EXERCISE DIRECTIONS
Find the line in the entries below that contains "- **톱다운 방식**: 정부 주도로 추진하다 보니 혁신 생태계 형성이 어려움". Repeat it exactly, and every line after it through the line that contains "- '알고리즘 아파르트헤이트' - 기술로 만들어진 새로운 차별".

(Collected data)
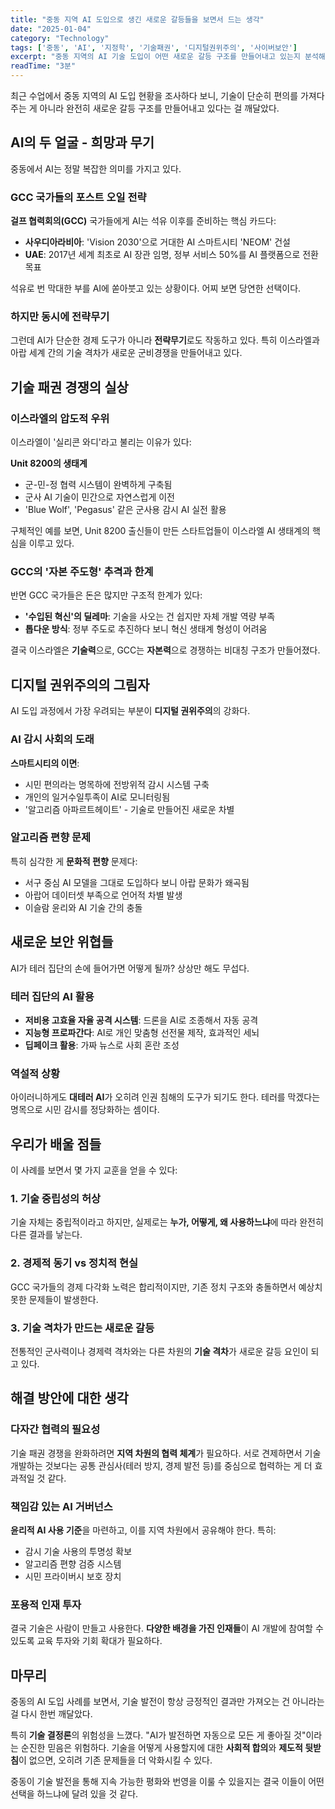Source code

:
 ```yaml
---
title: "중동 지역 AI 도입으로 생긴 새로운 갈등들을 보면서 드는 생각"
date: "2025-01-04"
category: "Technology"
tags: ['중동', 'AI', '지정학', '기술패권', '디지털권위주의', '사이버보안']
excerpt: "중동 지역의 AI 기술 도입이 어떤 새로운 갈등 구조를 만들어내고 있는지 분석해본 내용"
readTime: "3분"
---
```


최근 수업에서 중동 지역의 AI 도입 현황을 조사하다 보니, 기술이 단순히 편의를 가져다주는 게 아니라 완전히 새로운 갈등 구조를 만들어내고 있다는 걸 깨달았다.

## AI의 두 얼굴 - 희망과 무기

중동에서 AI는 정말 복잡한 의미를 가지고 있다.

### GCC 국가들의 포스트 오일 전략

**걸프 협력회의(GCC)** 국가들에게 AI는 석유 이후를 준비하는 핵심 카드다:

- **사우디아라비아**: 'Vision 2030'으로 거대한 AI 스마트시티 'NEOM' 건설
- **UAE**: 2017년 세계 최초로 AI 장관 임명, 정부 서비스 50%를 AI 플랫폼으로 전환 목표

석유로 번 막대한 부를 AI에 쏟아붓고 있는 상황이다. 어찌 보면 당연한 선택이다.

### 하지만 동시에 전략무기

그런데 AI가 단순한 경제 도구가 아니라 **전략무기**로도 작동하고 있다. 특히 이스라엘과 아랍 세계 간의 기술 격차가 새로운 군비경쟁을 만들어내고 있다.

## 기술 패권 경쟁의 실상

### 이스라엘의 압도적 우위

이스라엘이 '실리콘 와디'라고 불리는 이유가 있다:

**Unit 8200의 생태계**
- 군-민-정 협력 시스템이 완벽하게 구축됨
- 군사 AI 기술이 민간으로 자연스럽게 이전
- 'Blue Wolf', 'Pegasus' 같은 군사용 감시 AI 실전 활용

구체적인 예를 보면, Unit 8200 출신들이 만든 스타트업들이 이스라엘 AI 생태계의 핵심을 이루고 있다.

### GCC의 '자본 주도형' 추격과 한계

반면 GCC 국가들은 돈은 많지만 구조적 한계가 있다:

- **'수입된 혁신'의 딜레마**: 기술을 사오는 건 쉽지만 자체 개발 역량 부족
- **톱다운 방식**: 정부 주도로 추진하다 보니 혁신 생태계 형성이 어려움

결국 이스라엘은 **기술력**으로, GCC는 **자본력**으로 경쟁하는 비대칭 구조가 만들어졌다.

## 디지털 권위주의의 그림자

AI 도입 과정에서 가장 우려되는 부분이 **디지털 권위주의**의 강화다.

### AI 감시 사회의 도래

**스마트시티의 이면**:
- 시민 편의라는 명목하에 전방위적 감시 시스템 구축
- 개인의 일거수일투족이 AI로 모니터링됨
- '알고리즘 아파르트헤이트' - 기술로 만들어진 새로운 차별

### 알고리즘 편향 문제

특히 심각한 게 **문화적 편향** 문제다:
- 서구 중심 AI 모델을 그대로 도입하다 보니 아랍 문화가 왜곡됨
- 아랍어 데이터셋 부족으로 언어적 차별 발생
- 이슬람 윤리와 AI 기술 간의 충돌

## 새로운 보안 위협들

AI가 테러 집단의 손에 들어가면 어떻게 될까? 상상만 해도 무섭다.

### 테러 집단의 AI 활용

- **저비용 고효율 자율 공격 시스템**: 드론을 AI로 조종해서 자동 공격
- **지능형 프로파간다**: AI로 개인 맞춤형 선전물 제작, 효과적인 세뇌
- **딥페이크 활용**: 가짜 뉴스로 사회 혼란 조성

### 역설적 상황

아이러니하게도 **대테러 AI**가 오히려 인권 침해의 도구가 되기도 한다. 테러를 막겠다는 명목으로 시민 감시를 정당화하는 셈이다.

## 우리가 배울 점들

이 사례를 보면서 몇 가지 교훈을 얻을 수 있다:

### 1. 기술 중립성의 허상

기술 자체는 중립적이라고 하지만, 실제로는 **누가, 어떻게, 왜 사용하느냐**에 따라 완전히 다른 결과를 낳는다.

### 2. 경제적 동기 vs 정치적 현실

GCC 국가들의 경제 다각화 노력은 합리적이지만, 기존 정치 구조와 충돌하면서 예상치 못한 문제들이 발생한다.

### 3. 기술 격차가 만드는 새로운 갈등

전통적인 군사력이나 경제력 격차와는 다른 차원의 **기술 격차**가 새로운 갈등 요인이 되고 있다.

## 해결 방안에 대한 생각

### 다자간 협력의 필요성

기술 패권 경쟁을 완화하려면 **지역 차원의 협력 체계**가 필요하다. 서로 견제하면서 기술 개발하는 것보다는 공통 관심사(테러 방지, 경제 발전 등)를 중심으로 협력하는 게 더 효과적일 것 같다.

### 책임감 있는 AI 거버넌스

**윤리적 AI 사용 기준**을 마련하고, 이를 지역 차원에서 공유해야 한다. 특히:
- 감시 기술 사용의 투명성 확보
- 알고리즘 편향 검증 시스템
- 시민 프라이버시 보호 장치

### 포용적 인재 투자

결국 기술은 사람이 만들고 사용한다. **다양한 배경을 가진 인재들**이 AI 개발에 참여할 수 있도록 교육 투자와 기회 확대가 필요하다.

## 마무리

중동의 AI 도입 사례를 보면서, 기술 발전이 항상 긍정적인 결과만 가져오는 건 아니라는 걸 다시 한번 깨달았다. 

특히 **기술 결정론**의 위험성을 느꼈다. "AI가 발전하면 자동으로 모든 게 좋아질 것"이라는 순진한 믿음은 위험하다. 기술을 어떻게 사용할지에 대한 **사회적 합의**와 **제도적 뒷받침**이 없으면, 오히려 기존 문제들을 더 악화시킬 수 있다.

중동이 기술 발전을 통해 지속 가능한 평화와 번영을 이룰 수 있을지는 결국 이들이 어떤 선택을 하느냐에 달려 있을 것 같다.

* * *

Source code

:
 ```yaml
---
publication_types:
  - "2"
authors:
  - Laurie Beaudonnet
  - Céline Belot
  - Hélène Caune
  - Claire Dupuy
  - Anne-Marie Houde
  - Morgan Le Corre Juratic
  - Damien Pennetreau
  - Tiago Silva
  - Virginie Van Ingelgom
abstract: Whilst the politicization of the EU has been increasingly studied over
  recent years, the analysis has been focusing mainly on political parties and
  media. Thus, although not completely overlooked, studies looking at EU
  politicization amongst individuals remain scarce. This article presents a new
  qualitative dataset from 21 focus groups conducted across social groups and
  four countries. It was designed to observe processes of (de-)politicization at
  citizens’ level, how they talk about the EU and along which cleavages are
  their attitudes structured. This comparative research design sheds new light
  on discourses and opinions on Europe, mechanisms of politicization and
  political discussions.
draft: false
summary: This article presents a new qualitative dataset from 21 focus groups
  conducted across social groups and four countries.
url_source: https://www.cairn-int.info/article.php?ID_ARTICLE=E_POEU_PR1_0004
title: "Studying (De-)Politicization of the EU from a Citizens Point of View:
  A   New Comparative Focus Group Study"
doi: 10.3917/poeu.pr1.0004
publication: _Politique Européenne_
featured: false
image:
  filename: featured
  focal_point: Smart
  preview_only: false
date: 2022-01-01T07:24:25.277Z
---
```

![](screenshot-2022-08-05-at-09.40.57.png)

YOUR RESPONSE
- **톱다운 방식**: 정부 주도로 추진하다 보니 혁신 생태계 형성이 어려움

결국 이스라엘은 **기술력**으로, GCC는 **자본력**으로 경쟁하는 비대칭 구조가 만들어졌다.

## 디지털 권위주의의 그림자

AI 도입 과정에서 가장 우려되는 부분이 **디지털 권위주의**의 강화다.

### AI 감시 사회의 도래

**스마트시티의 이면**:
- 시민 편의라는 명목하에 전방위적 감시 시스템 구축
- 개인의 일거수일투족이 AI로 모니터링됨
- '알고리즘 아파르트헤이트' - 기술로 만들어진 새로운 차별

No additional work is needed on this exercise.